Problem description – The lines to copy are those in the listing that hold the word "GuzzleHttp".

Source data –
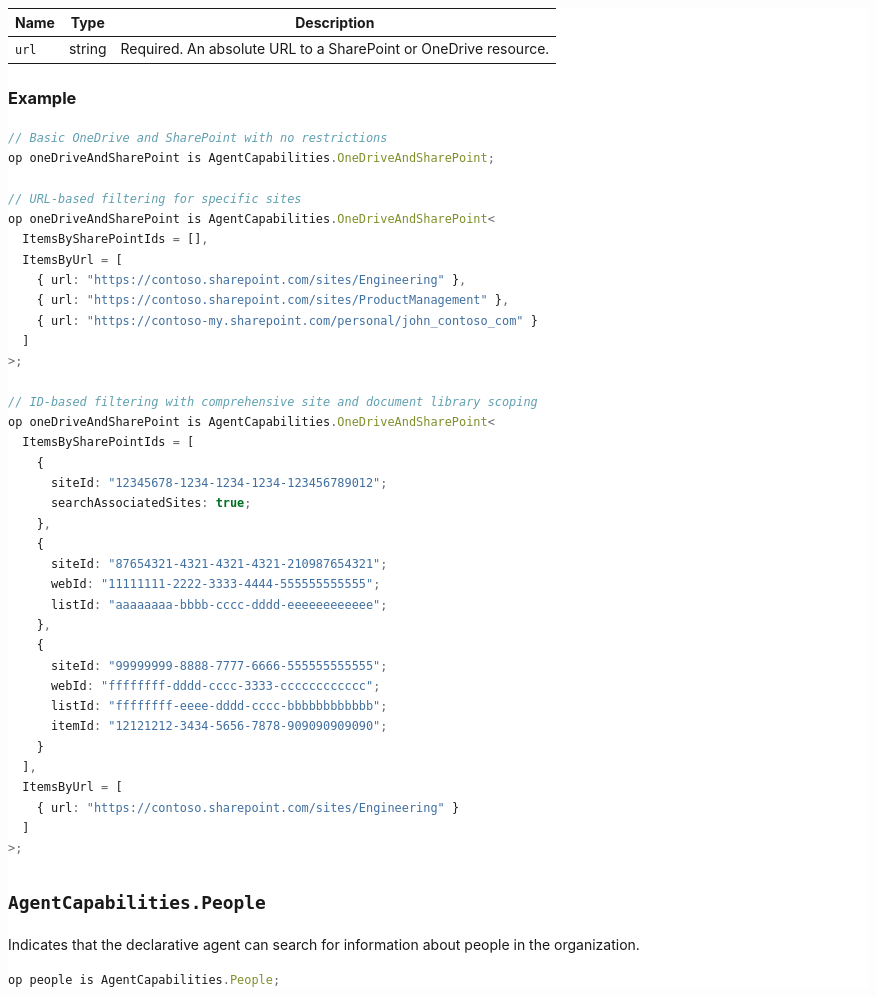 | Name  | Type   | Description                                                     |
|-------|--------|-----------------------------------------------------------------|
| `url` | string | Required. An absolute URL to a SharePoint or OneDrive resource. |

### Example

```typescript
// Basic OneDrive and SharePoint with no restrictions
op oneDriveAndSharePoint is AgentCapabilities.OneDriveAndSharePoint;

// URL-based filtering for specific sites
op oneDriveAndSharePoint is AgentCapabilities.OneDriveAndSharePoint<
  ItemsBySharePointIds = [],
  ItemsByUrl = [
    { url: "https://contoso.sharepoint.com/sites/Engineering" },
    { url: "https://contoso.sharepoint.com/sites/ProductManagement" },
    { url: "https://contoso-my.sharepoint.com/personal/john_contoso_com" }
  ]
>;

// ID-based filtering with comprehensive site and document library scoping
op oneDriveAndSharePoint is AgentCapabilities.OneDriveAndSharePoint<
  ItemsBySharePointIds = [
    {
      siteId: "12345678-1234-1234-1234-123456789012";
      searchAssociatedSites: true;
    },
    {
      siteId: "87654321-4321-4321-4321-210987654321";
      webId: "11111111-2222-3333-4444-555555555555";
      listId: "aaaaaaaa-bbbb-cccc-dddd-eeeeeeeeeeee";
    },
    {
      siteId: "99999999-8888-7777-6666-555555555555";
      webId: "ffffffff-dddd-cccc-3333-cccccccccccc";
      listId: "ffffffff-eeee-dddd-cccc-bbbbbbbbbbbb";
      itemId: "12121212-3434-5656-7878-909090909090";
    }
  ],
  ItemsByUrl = [
    { url: "https://contoso.sharepoint.com/sites/Engineering" }
  ]
>;
```

## `AgentCapabilities.People`

Indicates that the declarative agent can search for information about people in the organization.

```typescript
op people is AgentCapabilities.People;
```
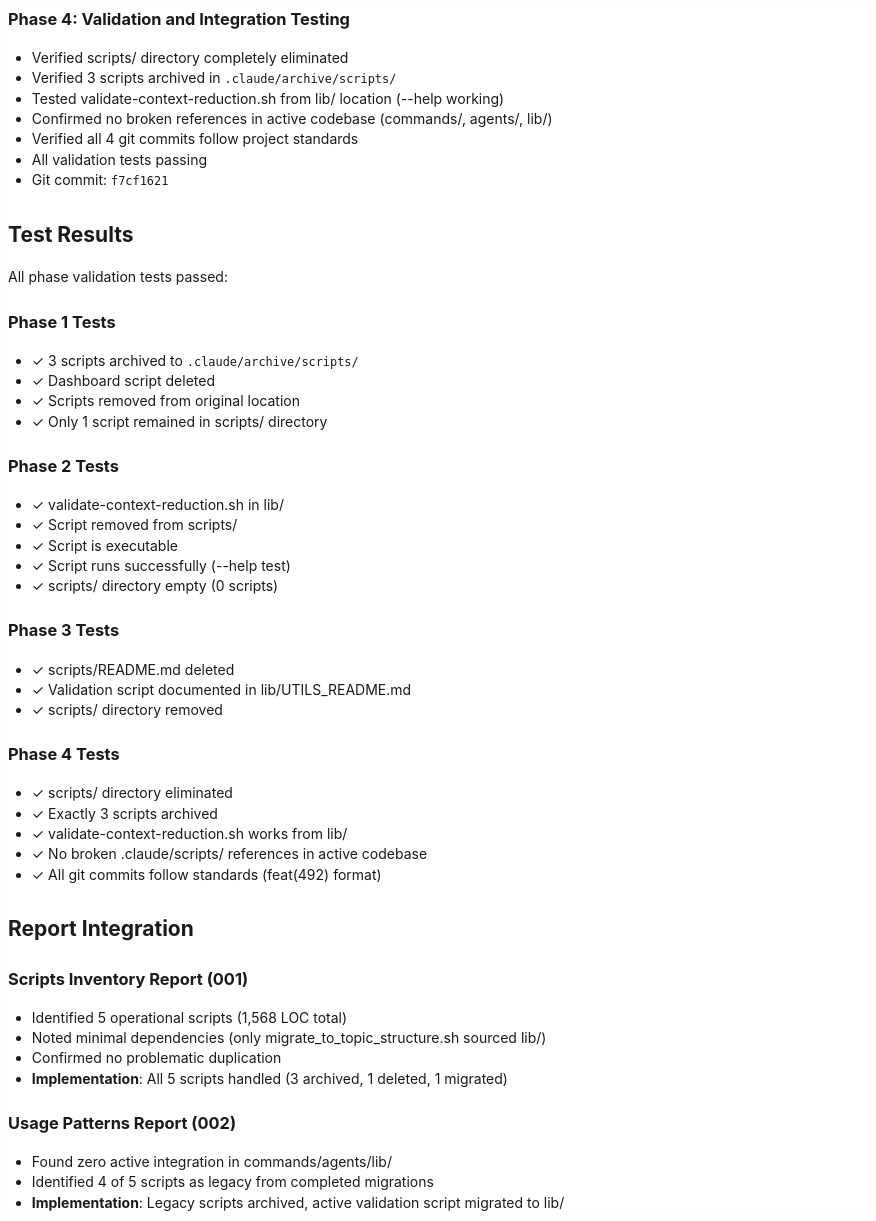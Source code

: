 ### Phase 4: Validation and Integration Testing
- Verified scripts/ directory completely eliminated
- Verified 3 scripts archived in `.claude/archive/scripts/`
- Tested validate-context-reduction.sh from lib/ location (--help working)
- Confirmed no broken references in active codebase (commands/, agents/, lib/)
- Verified all 4 git commits follow project standards
- All validation tests passing
- Git commit: `f7cf1621`

## Test Results

All phase validation tests passed:

### Phase 1 Tests
- ✓ 3 scripts archived to `.claude/archive/scripts/`
- ✓ Dashboard script deleted
- ✓ Scripts removed from original location
- ✓ Only 1 script remained in scripts/ directory

### Phase 2 Tests
- ✓ validate-context-reduction.sh in lib/
- ✓ Script removed from scripts/
- ✓ Script is executable
- ✓ Script runs successfully (--help test)
- ✓ scripts/ directory empty (0 scripts)

### Phase 3 Tests
- ✓ scripts/README.md deleted
- ✓ Validation script documented in lib/UTILS_README.md
- ✓ scripts/ directory removed

### Phase 4 Tests
- ✓ scripts/ directory eliminated
- ✓ Exactly 3 scripts archived
- ✓ validate-context-reduction.sh works from lib/
- ✓ No broken .claude/scripts/ references in active codebase
- ✓ All git commits follow standards (feat(492) format)

## Report Integration

### Scripts Inventory Report (001)
- Identified 5 operational scripts (1,568 LOC total)
- Noted minimal dependencies (only migrate_to_topic_structure.sh sourced lib/)
- Confirmed no problematic duplication
- **Implementation**: All 5 scripts handled (3 archived, 1 deleted, 1 migrated)

### Usage Patterns Report (002)
- Found zero active integration in commands/agents/lib/
- Identified 4 of 5 scripts as legacy from completed migrations
- **Implementation**: Legacy scripts archived, active validation script migrated to lib/
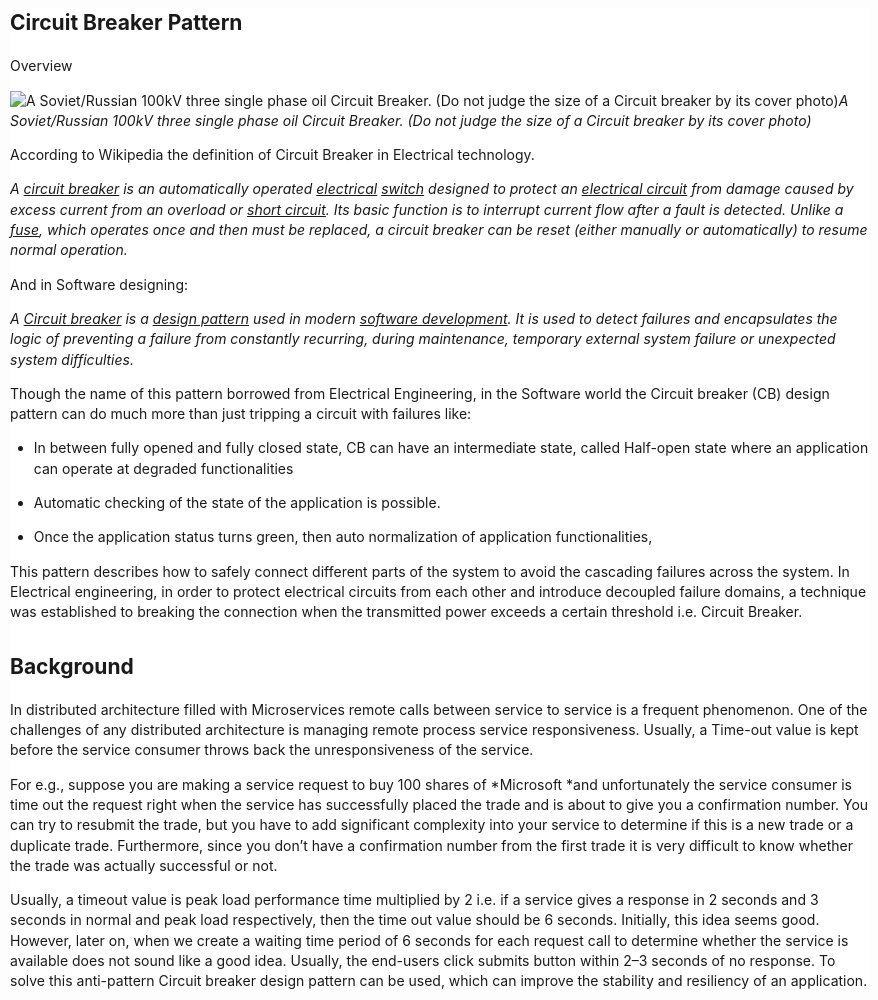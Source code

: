 ## Circuit Breaker Pattern


Overview

![A Soviet/Russian 100kV three single phase oil Circuit Breaker. (*Do not judge the size of a Circuit breaker by its cover photo*)](https://cdn.hashnode.com/res/hashnode/image/upload/v1629634073035/yYZuKjJxq.jpeg)*A Soviet/Russian 100kV three single phase oil Circuit Breaker. (*Do not judge the size of a Circuit breaker by its cover photo*)*

According to Wikipedia the definition of Circuit Breaker in Electrical technology.

*A [circuit breaker](https://en.wikipedia.org/wiki/Circuit_breaker) is an automatically operated [electrical](https://en.wikipedia.org/wiki/Electricity) [switch](https://en.wikipedia.org/wiki/Switch) designed to protect an [electrical circuit](https://en.wikipedia.org/wiki/Electrical_network) from damage caused by excess current from an overload or [short circuit](https://en.wikipedia.org/wiki/Short_circuit). Its basic function is to interrupt current flow after a fault is detected. Unlike a [fuse](https://en.wikipedia.org/wiki/Fuse_(electrical)), which operates once and then must be replaced, a circuit breaker can be reset (either manually or automatically) to resume normal operation.*

And in Software designing:

*A [Circuit breaker](https://en.wikipedia.org/wiki/Circuit_breaker_design_pattern) is a [design pattern](https://en.wikipedia.org/wiki/Design_pattern_(computer_science)) used in modern [software development](https://en.wikipedia.org/wiki/Software_development). It is used to detect failures and encapsulates the logic of preventing a failure from constantly recurring, during maintenance, temporary external system failure or unexpected system difficulties.*

Though the name of this pattern borrowed from Electrical Engineering, in the Software world the Circuit breaker (CB) design pattern can do much more than just tripping a circuit with failures like:

* In between fully opened and fully closed state, CB can have an intermediate state, called Half-open state where an application can operate at degraded functionalities

* Automatic checking of the state of the application is possible.

* Once the application status turns green, then auto normalization of application functionalities,

This pattern describes how to safely connect different parts of the system to avoid the cascading failures across the system. In Electrical engineering, in order to protect electrical circuits from each other and introduce decoupled failure domains, a technique was established to breaking the connection when the transmitted power exceeds a certain threshold i.e. Circuit Breaker.

## Background

In distributed architecture filled with Microservices remote calls between service to service is a frequent phenomenon. One of the challenges of any distributed architecture is managing remote process service responsiveness. Usually, a Time-out value is kept before the service consumer throws back the unresponsiveness of the service.

For e.g., suppose you are making a service request to buy 100 shares of *Microsoft *and unfortunately the service consumer is time out the request right when the service has successfully placed the trade and is about to give you a confirmation number. You can try to resubmit the trade, but you have to add significant complexity into your service to determine if this is a new trade or a duplicate trade. Furthermore, since you don’t have a confirmation number from the first trade it is very difficult to know whether the trade was actually successful or not.

Usually, a timeout value is peak load performance time multiplied by 2 i.e. if a service gives a response in 2 seconds and 3 seconds in normal and peak load respectively, then the time out value should be 6 seconds. Initially, this idea seems good. However, later on, when we create a waiting time period of 6 seconds for each request call to determine whether the service is available does not sound like a good idea. Usually, the end-users click submits button within 2–3 seconds of no response. To solve this anti-pattern Circuit breaker design pattern can be used, which can improve the stability and resiliency of an application.
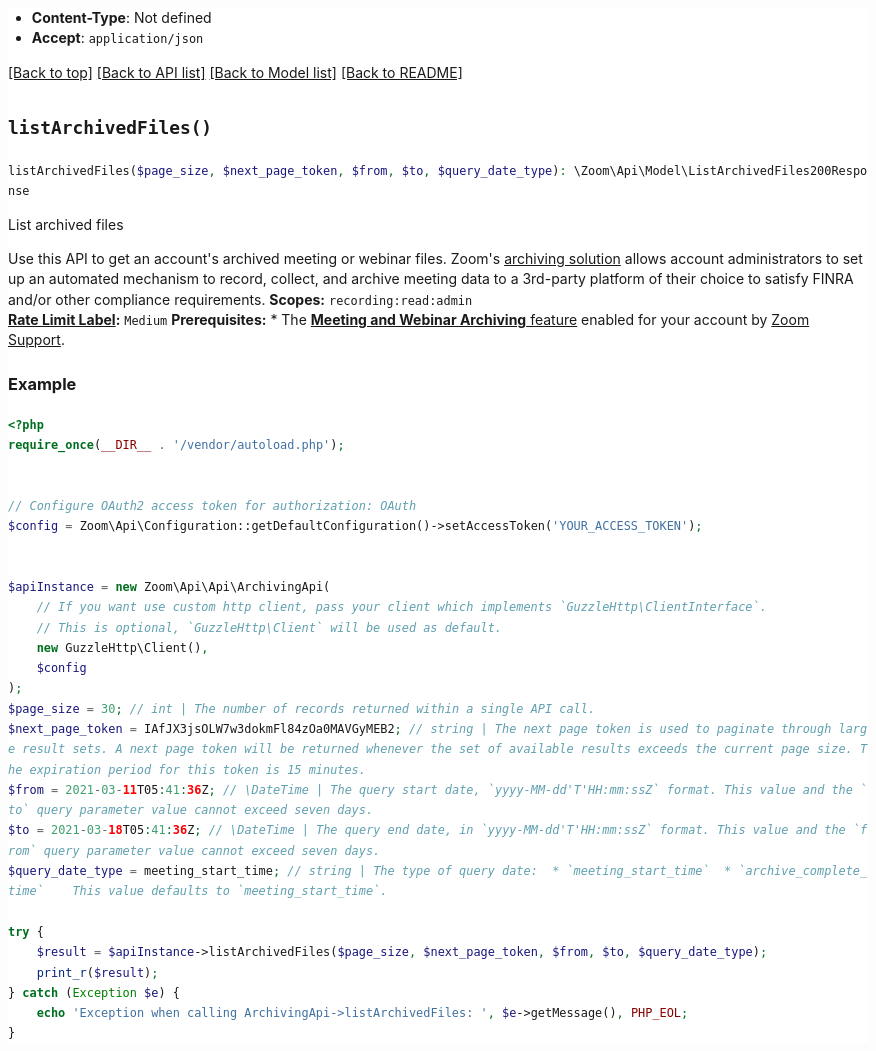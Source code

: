 - **Content-Type**: Not defined
- **Accept**: `application/json`

[[Back to top]](#) [[Back to API list]](../../README.md#endpoints)
[[Back to Model list]](../../README.md#models)
[[Back to README]](../../README.md)

## `listArchivedFiles()`

```php
listArchivedFiles($page_size, $next_page_token, $from, $to, $query_date_type): \Zoom\Api\Model\ListArchivedFiles200Response
```

List archived files

Use this API to get an account's archived meeting or webinar files.    Zoom's [archiving solution](https://support.zoom.us/hc/en-us/articles/360050431572-Archiving-indicators) allows account administrators to set up an automated mechanism to record, collect, and archive meeting data to a 3rd-party platform of their choice to satisfy FINRA and/or other compliance requirements.    **Scopes:** `recording:read:admin` <br> **[Rate Limit Label](https://marketplace.zoom.us/docs/api-reference/rate-limits#rate-limits):** `Medium`    **Prerequisites:**  * The [**Meeting and Webinar Archiving** feature](https://support.zoom.us/hc/en-us/articles/4405656451213--Archiving-for-meetings-and-webinars) enabled for your account by [Zoom Support](https://support.zoom.us/hc/en-us/articles/201362003).

### Example

```php
<?php
require_once(__DIR__ . '/vendor/autoload.php');


// Configure OAuth2 access token for authorization: OAuth
$config = Zoom\Api\Configuration::getDefaultConfiguration()->setAccessToken('YOUR_ACCESS_TOKEN');


$apiInstance = new Zoom\Api\Api\ArchivingApi(
    // If you want use custom http client, pass your client which implements `GuzzleHttp\ClientInterface`.
    // This is optional, `GuzzleHttp\Client` will be used as default.
    new GuzzleHttp\Client(),
    $config
);
$page_size = 30; // int | The number of records returned within a single API call.
$next_page_token = IAfJX3jsOLW7w3dokmFl84zOa0MAVGyMEB2; // string | The next page token is used to paginate through large result sets. A next page token will be returned whenever the set of available results exceeds the current page size. The expiration period for this token is 15 minutes.
$from = 2021-03-11T05:41:36Z; // \DateTime | The query start date, `yyyy-MM-dd'T'HH:mm:ssZ` format. This value and the `to` query parameter value cannot exceed seven days.
$to = 2021-03-18T05:41:36Z; // \DateTime | The query end date, in `yyyy-MM-dd'T'HH:mm:ssZ` format. This value and the `from` query parameter value cannot exceed seven days.
$query_date_type = meeting_start_time; // string | The type of query date:  * `meeting_start_time`  * `archive_complete_time`    This value defaults to `meeting_start_time`.

try {
    $result = $apiInstance->listArchivedFiles($page_size, $next_page_token, $from, $to, $query_date_type);
    print_r($result);
} catch (Exception $e) {
    echo 'Exception when calling ArchivingApi->listArchivedFiles: ', $e->getMessage(), PHP_EOL;
}
```
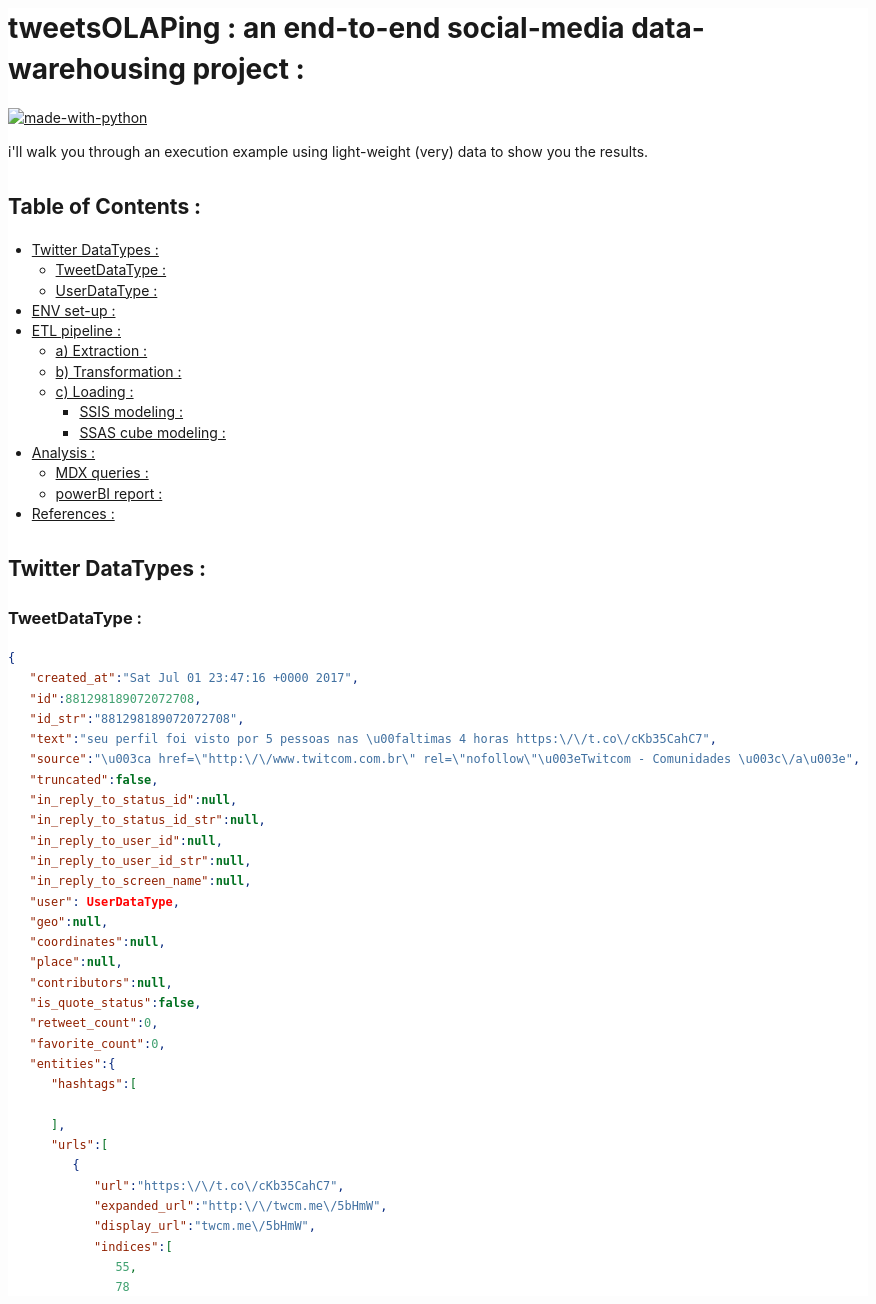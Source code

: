# tweetsOLAPing : an end-to-end social-media data-warehousing project :

[![made-with-python](https://img.shields.io/badge/Made%20with-Python-1f425f.svg)](https://www.python.org/)

i'll walk you through an execution example using light-weight (very) data to show you the results.

## Table of Contents :
- [Twitter DataTypes :](#twitter-datatypes--)
  * [TweetDataType :](#tweetdatatype--)
  * [UserDataType :](#userdatatype--)
- [ENV set-up :](#0--env-set-up-)
- [ETL pipeline :](#1--etl-pipeline--)
  * [a) Extraction :](#a--extraction--)
  * [b) Transformation :](#b--transformation--)
  * [c) Loading :](#c--loading--)
    + [SSIS modeling :](#ssis-modeling--)
    + [SSAS cube modeling :](#ssas-cube-modeling--)
- [Analysis :](#2-analysis--)
  * [MDX queries :](#mdx-queries--)
  * [powerBI report :](#powerbi-report--)
 - [References :](#3-references--)

## Twitter DataTypes :

### TweetDataType :

```json
{
   "created_at":"Sat Jul 01 23:47:16 +0000 2017",
   "id":881298189072072708,
   "id_str":"881298189072072708",
   "text":"seu perfil foi visto por 5 pessoas nas \u00faltimas 4 horas https:\/\/t.co\/cKb35CahC7",
   "source":"\u003ca href=\"http:\/\/www.twitcom.com.br\" rel=\"nofollow\"\u003eTwitcom - Comunidades \u003c\/a\u003e",
   "truncated":false,
   "in_reply_to_status_id":null,
   "in_reply_to_status_id_str":null,
   "in_reply_to_user_id":null,
   "in_reply_to_user_id_str":null,
   "in_reply_to_screen_name":null,
   "user": UserDataType,
   "geo":null,
   "coordinates":null,
   "place":null,
   "contributors":null,
   "is_quote_status":false,
   "retweet_count":0,
   "favorite_count":0,
   "entities":{
      "hashtags":[

      ],
      "urls":[
         {
            "url":"https:\/\/t.co\/cKb35CahC7",
            "expanded_url":"http:\/\/twcm.me\/5bHmW",
            "display_url":"twcm.me\/5bHmW",
            "indices":[
               55,
               78
```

Answer space –
    // If you want use custom http client, pass your client which implements `GuzzleHttp\ClientInterface`.
    // This is optional, `GuzzleHttp\Client` will be used as default.
    new GuzzleHttp\Client(),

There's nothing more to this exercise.